Task objective: Exactly as they appear, set down all of the records.

== Given entries ==

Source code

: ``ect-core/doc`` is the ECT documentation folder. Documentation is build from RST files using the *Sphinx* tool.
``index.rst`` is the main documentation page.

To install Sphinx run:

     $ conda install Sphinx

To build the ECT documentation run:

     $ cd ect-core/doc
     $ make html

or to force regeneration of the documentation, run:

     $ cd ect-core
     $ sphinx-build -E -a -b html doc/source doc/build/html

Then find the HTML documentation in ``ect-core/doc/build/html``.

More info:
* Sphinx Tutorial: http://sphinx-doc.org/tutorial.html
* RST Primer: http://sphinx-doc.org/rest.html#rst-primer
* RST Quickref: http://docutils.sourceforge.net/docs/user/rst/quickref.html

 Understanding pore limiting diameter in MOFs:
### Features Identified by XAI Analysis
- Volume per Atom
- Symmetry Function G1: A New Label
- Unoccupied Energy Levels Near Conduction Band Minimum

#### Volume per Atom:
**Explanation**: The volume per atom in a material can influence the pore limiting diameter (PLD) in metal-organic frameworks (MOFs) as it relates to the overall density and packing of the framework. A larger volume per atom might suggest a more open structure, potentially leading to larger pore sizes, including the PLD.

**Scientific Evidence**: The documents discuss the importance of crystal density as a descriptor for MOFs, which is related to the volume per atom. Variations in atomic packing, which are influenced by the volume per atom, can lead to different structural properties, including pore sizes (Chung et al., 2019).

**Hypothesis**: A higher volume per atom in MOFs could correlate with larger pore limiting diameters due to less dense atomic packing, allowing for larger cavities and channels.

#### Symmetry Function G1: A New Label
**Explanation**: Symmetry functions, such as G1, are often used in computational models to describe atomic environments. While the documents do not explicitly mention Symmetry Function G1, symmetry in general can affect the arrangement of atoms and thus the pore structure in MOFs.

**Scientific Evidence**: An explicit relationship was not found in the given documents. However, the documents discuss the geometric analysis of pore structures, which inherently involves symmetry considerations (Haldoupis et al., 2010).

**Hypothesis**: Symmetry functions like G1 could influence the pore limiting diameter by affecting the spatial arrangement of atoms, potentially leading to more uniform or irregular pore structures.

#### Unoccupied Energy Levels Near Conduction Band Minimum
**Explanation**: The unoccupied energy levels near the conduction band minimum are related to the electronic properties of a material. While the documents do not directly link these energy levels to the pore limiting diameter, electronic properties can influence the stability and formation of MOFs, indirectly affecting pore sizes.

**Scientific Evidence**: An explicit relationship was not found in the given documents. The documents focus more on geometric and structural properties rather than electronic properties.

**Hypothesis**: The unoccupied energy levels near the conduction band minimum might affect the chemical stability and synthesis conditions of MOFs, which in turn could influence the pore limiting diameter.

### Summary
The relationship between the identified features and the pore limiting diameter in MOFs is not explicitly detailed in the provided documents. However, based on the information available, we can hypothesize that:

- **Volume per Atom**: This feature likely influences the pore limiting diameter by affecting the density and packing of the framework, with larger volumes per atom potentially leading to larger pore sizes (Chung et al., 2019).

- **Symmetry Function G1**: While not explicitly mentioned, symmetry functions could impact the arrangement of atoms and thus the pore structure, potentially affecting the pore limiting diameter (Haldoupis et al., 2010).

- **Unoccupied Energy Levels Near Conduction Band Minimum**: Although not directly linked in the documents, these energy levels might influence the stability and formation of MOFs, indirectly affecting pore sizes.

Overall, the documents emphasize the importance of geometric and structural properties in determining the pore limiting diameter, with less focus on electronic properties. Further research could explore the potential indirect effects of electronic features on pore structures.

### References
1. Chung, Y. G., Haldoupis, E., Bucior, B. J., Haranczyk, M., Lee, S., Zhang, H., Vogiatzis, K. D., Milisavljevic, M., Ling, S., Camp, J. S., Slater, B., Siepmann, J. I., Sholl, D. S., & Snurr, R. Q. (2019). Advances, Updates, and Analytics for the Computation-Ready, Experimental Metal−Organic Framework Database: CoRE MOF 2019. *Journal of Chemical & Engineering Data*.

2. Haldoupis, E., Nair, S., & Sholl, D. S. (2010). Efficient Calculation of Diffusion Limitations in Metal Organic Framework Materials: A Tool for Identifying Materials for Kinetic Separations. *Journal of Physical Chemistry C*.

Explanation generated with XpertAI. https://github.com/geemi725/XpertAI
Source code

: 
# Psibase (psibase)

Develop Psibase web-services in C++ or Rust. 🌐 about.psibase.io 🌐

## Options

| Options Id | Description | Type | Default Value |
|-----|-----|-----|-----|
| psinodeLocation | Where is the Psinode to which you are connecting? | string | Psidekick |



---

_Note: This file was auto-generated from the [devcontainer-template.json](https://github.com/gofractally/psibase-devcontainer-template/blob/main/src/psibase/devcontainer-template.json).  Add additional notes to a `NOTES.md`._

===

Solved exercise:
Source code

: ``ect-core/doc`` is the ECT documentation folder. Documentation is build from RST files using the *Sphinx* tool.
``index.rst`` is the main documentation page.

To install Sphinx run:

     $ conda install Sphinx

To build the ECT documentation run:

     $ cd ect-core/doc
     $ make html

or to force regeneration of the documentation, run:

     $ cd ect-core
     $ sphinx-build -E -a -b html doc/source doc/build/html

Then find the HTML documentation in ``ect-core/doc/build/html``.

More info:
* Sphinx Tutorial: http://sphinx-doc.org/tutorial.html
* RST Primer: http://sphinx-doc.org/rest.html#rst-primer
* RST Quickref: http://docutils.sourceforge.net/docs/user/rst/quickref.html

 Understanding pore limiting diameter in MOFs:
### Features Identified by XAI Analysis
- Volume per Atom
- Symmetry Function G1: A New Label
- Unoccupied Energy Levels Near Conduction Band Minimum

#### Volume per Atom:
**Explanation**: The volume per atom in a material can influence the pore limiting diameter (PLD) in metal-organic frameworks (MOFs) as it relates to the overall density and packing of the framework. A larger volume per atom might suggest a more open structure, potentially leading to larger pore sizes, including the PLD.

**Scientific Evidence**: The documents discuss the importance of crystal density as a descriptor for MOFs, which is related to the volume per atom. Variations in atomic packing, which are influenced by the volume per atom, can lead to different structural properties, including pore sizes (Chung et al., 2019).

**Hypothesis**: A higher volume per atom in MOFs could correlate with larger pore limiting diameters due to less dense atomic packing, allowing for larger cavities and channels.

#### Symmetry Function G1: A New Label
**Explanation**: Symmetry functions, such as G1, are often used in computational models to describe atomic environments. While the documents do not explicitly mention Symmetry Function G1, symmetry in general can affect the arrangement of atoms and thus the pore structure in MOFs.

**Scientific Evidence**: An explicit relationship was not found in the given documents. However, the documents discuss the geometric analysis of pore structures, which inherently involves symmetry considerations (Haldoupis et al., 2010).

**Hypothesis**: Symmetry functions like G1 could influence the pore limiting diameter by affecting the spatial arrangement of atoms, potentially leading to more uniform or irregular pore structures.

#### Unoccupied Energy Levels Near Conduction Band Minimum
**Explanation**: The unoccupied energy levels near the conduction band minimum are related to the electronic properties of a material. While the documents do not directly link these energy levels to the pore limiting diameter, electronic properties can influence the stability and formation of MOFs, indirectly affecting pore sizes.

**Scientific Evidence**: An explicit relationship was not found in the given documents. The documents focus more on geometric and structural properties rather than electronic properties.

**Hypothesis**: The unoccupied energy levels near the conduction band minimum might affect the chemical stability and synthesis conditions of MOFs, which in turn could influence the pore limiting diameter.

### Summary
The relationship between the identified features and the pore limiting diameter in MOFs is not explicitly detailed in the provided documents. However, based on the information available, we can hypothesize that:

- **Volume per Atom**: This feature likely influences the pore limiting diameter by affecting the density and packing of the framework, with larger volumes per atom potentially leading to larger pore sizes (Chung et al., 2019).

- **Symmetry Function G1**: While not explicitly mentioned, symmetry functions could impact the arrangement of atoms and thus the pore structure, potentially affecting the pore limiting diameter (Haldoupis et al., 2010).

- **Unoccupied Energy Levels Near Conduction Band Minimum**: Although not directly linked in the documents, these energy levels might influence the stability and formation of MOFs, indirectly affecting pore sizes.

Overall, the documents emphasize the importance of geometric and structural properties in determining the pore limiting diameter, with less focus on electronic properties. Further research could explore the potential indirect effects of electronic features on pore structures.

### References
1. Chung, Y. G., Haldoupis, E., Bucior, B. J., Haranczyk, M., Lee, S., Zhang, H., Vogiatzis, K. D., Milisavljevic, M., Ling, S., Camp, J. S., Slater, B., Siepmann, J. I., Sholl, D. S., & Snurr, R. Q. (2019). Advances, Updates, and Analytics for the Computation-Ready, Experimental Metal−Organic Framework Database: CoRE MOF 2019. *Journal of Chemical & Engineering Data*.

2. Haldoupis, E., Nair, S., & Sholl, D. S. (2010). Efficient Calculation of Diffusion Limitations in Metal Organic Framework Materials: A Tool for Identifying Materials for Kinetic Separations. *Journal of Physical Chemistry C*.

Explanation generated with XpertAI. https://github.com/geemi725/XpertAI
Source code

: 
# Psibase (psibase)

Develop Psibase web-services in C++ or Rust. 🌐 about.psibase.io 🌐

## Options

| Options Id | Description | Type | Default Value |
|-----|-----|-----|-----|
| psinodeLocation | Where is the Psinode to which you are connecting? | string | Psidekick |



---

_Note: This file was auto-generated from the [devcontainer-template.json](https://github.com/gofractally/psibase-devcontainer-template/blob/main/src/psibase/devcontainer-template.json).  Add additional notes to a `NOTES.md`._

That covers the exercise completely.